Lately, I've been introduced to the term "dark silicon"' – a term denoting the area in an integrated device ("chip" from now on) that has to stay "dark", that is – inactive, while other parts of the chip area are active, due mainly to power dissipation constraints in the modest thermal envelope of modern computers.
That “dark silicon” is one way of describing the lack of scaling from one process generation to the next because the transistor count is growing faster than the ability to run all of them concurrently at full speed (or at all, sometimes, due to leakage) without them overheating.
Back in the day, when I was doing computer architecture research, I had an idea for something I termed “data ports”, which now, in retrospect, I think might have been able to provide extra scaling for processors.
I adopted the idea from the domain of special-purpose accelerators and goes something like this:
Build, on the side of the processor, a configurable data pipeline that delivers data to the processor’s execution units and takes the data computed by these execution units and writes them out.
The idea is that for code in compute loops, a few instructions in a preamble to the loop will set up a few control registers, for example, the starting memory address for the data that is input to the loop and the address “stride” in-between consecutive data elements. Following that setup stage, the data pipeline starts to run for a preset number of iterations, without any instructions being repeatedly fetched, decoded and executed by the processor. The processor is mostly idle while the loop is running.
This kind of computation paradigm required new code to be generated by a compiler, or by hand. New code, especially one for a new compute paradigm, is something that Intel, my employer, was not fond of. Especially after the phenomenal flop of the Itanium series of processors that were based on a new architecture handed down from the HP labs, in which the compiler, rather than the processor, was supposed to expose all the parallelism in the code. This was perhaps the main reason the idea did not take hold, back then. Also, 20 years ago, Dennard's law still was believed valid – the fact that operating voltage does not go down at the same rate as the device size was not yet internalized to the degree it is today.
Those data ports were supposed to be very efficient in power for code in loops and could have addressed a wide range of applications, especially in which the data is organized in vectors or matrices. However, with the current understanding that all the silicon cannot be used concurrently anyway, a setup in which these data pipelines "waste transistors" and have their own separate set of execution units, and do not use the main processor units, makes more sense.

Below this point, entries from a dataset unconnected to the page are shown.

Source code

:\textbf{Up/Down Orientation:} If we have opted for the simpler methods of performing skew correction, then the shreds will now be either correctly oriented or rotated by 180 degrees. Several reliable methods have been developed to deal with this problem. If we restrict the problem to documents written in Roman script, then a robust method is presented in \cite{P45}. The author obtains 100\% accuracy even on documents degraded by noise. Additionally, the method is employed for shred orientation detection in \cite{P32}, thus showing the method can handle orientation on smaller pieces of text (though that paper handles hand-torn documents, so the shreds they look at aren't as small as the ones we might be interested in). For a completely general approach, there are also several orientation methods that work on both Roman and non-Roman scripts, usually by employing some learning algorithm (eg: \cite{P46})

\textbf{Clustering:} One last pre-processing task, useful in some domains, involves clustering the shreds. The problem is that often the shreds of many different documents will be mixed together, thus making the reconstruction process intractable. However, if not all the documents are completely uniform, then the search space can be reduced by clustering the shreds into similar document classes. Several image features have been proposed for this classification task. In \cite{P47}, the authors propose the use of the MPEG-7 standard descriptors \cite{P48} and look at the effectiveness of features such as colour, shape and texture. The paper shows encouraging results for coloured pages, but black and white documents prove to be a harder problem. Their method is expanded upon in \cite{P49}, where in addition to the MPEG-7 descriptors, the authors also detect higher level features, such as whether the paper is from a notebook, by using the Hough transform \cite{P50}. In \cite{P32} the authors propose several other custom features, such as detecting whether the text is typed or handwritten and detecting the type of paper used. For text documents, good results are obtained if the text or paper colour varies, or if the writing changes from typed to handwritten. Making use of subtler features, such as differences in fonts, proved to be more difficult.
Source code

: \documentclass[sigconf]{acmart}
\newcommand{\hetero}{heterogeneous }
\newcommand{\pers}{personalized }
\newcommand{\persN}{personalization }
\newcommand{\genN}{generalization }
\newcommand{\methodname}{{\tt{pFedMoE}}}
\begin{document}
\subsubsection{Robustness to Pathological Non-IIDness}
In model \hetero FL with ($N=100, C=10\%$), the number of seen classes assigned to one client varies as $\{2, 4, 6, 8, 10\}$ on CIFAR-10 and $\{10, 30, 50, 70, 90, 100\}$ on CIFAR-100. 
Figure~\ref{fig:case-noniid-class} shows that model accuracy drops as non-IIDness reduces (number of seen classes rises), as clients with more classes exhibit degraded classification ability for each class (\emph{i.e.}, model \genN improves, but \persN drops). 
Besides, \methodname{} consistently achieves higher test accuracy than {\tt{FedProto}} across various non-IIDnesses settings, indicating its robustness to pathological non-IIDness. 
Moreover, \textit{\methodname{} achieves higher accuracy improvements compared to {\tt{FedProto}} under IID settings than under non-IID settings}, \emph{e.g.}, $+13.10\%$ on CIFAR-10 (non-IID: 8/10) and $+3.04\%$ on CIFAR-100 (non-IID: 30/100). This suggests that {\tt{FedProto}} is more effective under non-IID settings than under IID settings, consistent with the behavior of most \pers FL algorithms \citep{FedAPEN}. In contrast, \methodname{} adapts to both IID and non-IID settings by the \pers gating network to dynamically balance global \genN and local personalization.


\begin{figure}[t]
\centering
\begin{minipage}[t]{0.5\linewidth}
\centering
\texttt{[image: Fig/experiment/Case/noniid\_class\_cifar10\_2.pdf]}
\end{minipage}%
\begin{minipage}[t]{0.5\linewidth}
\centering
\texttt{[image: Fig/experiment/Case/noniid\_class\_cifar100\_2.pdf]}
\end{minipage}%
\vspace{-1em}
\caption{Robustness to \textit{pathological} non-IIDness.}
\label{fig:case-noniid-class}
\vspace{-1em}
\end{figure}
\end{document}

So – while executing code in loops, the rest of the processor can cool down. Thus – the surplus transistors in that “dark silicon” are being put to good use that way, with power being dissipated at different areas of the chip for different types of code.
As I'm writing this post, I realize that I still have hope that someone will re-invent this idea and implement it. Perhaps someone already did – I wouldn't know – for the last 11 years I've been mostly reading philosophy and have lost almost all contact with the state of the art in the field of computer architecture. Oh well…